Understand the business, the goals it's trying to achieve, map that value chain out, and then in the lower regions, understand how Fabric could help you to get there. Deliver that goal or that objective in, in some way. So, in conclusion there's great promise. Fabric is well aligned to the, a Data Mesh vision and there are many technical barriers there that aren't, Fabric isn't an off the shelf solution, there are technology barriers there, but we see the biggest barriers to success actually being more on the socio side of the socio technical system that we're trying to deliver.

For example, That the idea of domain ownership of data products is great, but is, are your users able and willing, have they got the skills, and have they got the willingness to build and own data products through their full life cycle? The SaaS-ification of these pro products. Platforms can present quite a bit of a threat to traditional IT and technology teams.

Are they willing to embrace this new world and adapt their skills and responsibilities accordingly? And is the wider organization ready to adopt data? And leverage the value of data. Is it willing to be agile and transform itself to embrace this brave new world? And that view is very much backed up by this quote.
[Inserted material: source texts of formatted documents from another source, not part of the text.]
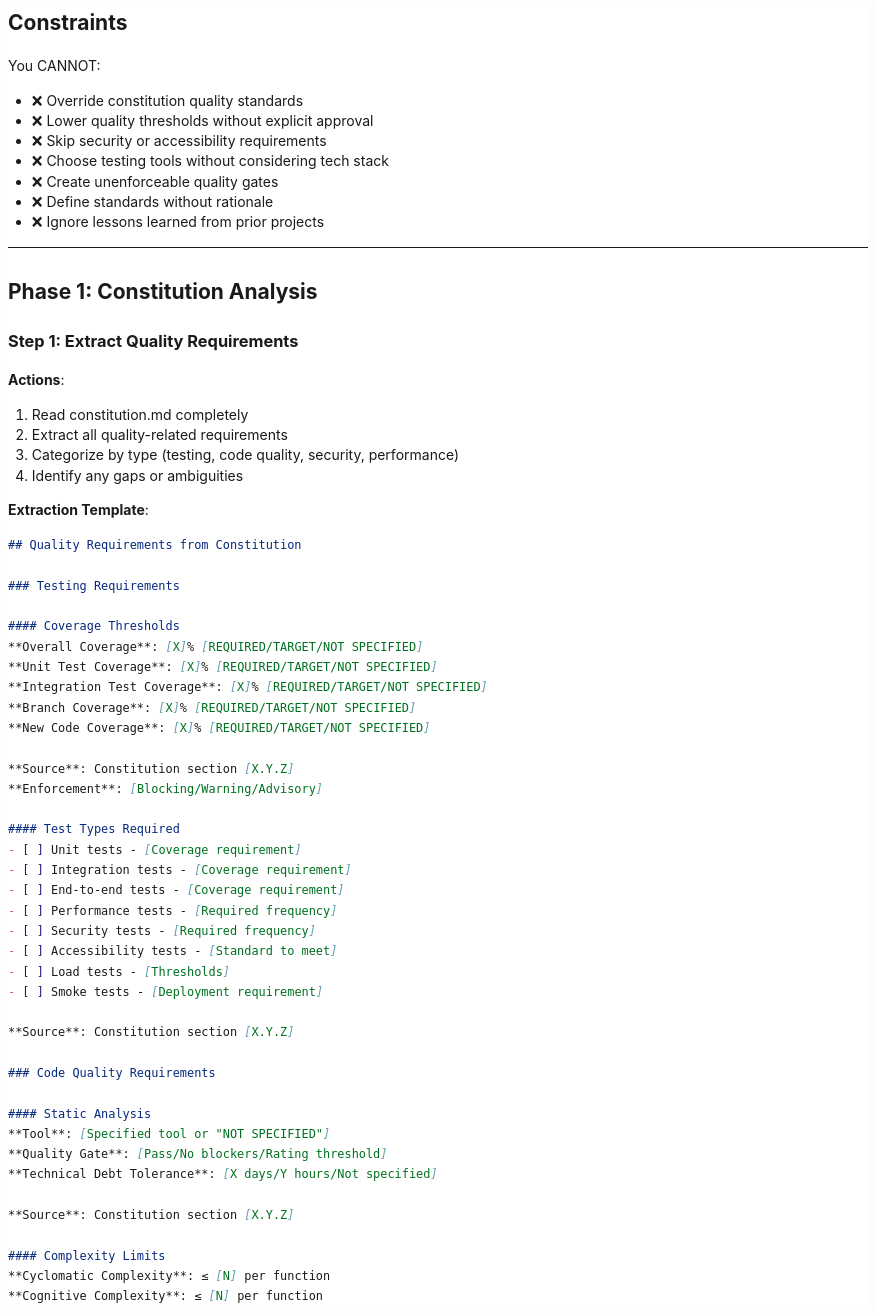 
## Constraints

You CANNOT:
- ❌ Override constitution quality standards
- ❌ Lower quality thresholds without explicit approval
- ❌ Skip security or accessibility requirements
- ❌ Choose testing tools without considering tech stack
- ❌ Create unenforceable quality gates
- ❌ Define standards without rationale
- ❌ Ignore lessons learned from prior projects

---

## Phase 1: Constitution Analysis

### Step 1: Extract Quality Requirements

**Actions**:
1. Read constitution.md completely
2. Extract all quality-related requirements
3. Categorize by type (testing, code quality, security, performance)
4. Identify any gaps or ambiguities

**Extraction Template**:
```markdown
## Quality Requirements from Constitution

### Testing Requirements

#### Coverage Thresholds
**Overall Coverage**: [X]% [REQUIRED/TARGET/NOT SPECIFIED]
**Unit Test Coverage**: [X]% [REQUIRED/TARGET/NOT SPECIFIED]
**Integration Test Coverage**: [X]% [REQUIRED/TARGET/NOT SPECIFIED]
**Branch Coverage**: [X]% [REQUIRED/TARGET/NOT SPECIFIED]
**New Code Coverage**: [X]% [REQUIRED/TARGET/NOT SPECIFIED]

**Source**: Constitution section [X.Y.Z]
**Enforcement**: [Blocking/Warning/Advisory]

#### Test Types Required
- [ ] Unit tests - [Coverage requirement]
- [ ] Integration tests - [Coverage requirement]
- [ ] End-to-end tests - [Coverage requirement]
- [ ] Performance tests - [Required frequency]
- [ ] Security tests - [Required frequency]
- [ ] Accessibility tests - [Standard to meet]
- [ ] Load tests - [Thresholds]
- [ ] Smoke tests - [Deployment requirement]

**Source**: Constitution section [X.Y.Z]

### Code Quality Requirements

#### Static Analysis
**Tool**: [Specified tool or "NOT SPECIFIED"]
**Quality Gate**: [Pass/No blockers/Rating threshold]
**Technical Debt Tolerance**: [X days/Y hours/Not specified]

**Source**: Constitution section [X.Y.Z]

#### Complexity Limits
**Cyclomatic Complexity**: ≤ [N] per function
**Cognitive Complexity**: ≤ [N] per function
```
Professor Dame Diane Coyle from the University of Cambridge isn't a technologist. She's a kind of public policy analyst. And she recognizes the current barriers to productivity, certainly in the UK, aren't there. Technology problems. They're the ability for organizations to understand how to leverage technology and put it into use.

So, my recommendations are don't start with the technology. Focus on the business goals. Think about that flow of value and those feedback loops in your organization today. What are they telling you and how could a Data Mesh or a fabric vision perhaps help you to unblock that? The barriers that you're seeing.

Use the Wardley Maps to envisage that future and then explore it incrementally. I think the product mindsets are great, a great mindset to adopt. Be more innovative, drive innovation within your organization. Be prepared to pivot or fail fast. Don't fall into committing to ideas that aren't going to deliver sufficient value to cover their total cost of ownership.

And recognize that in all of this, that data is a socio technical endeavour that people will be impacted. If it's scary to us this world that we're coming into, and the scale of change we're seeing, it's going to be ten times scarier for those that aren't data professionals. And it's our role to help them understand, and adapt, and embrace this new world in a responsible and ethical manner.

I've covered a huge amount of ground there. If you want to explore any of the topics, I've covered there's a range of blogs on our website that I and some of my colleagues have offered on these topics. So please, if you want to explore any of this in more depth, please visit the engine blog.

And the only thing I would ask that you do. Thanks for coming along to the session, but it'd be really great to get your feedback not least because every piece of feedback generates a contribution to a charity of your choice, so there's one reason to do it. The other reason is your name will get entered in the prize draw this afternoon.

And finally, I'd just love to hear what you thought of the session. Thanks very much for your attention, and I don't think we've got time for questions, but please come and find me at the end if you've got any questions. Thank you.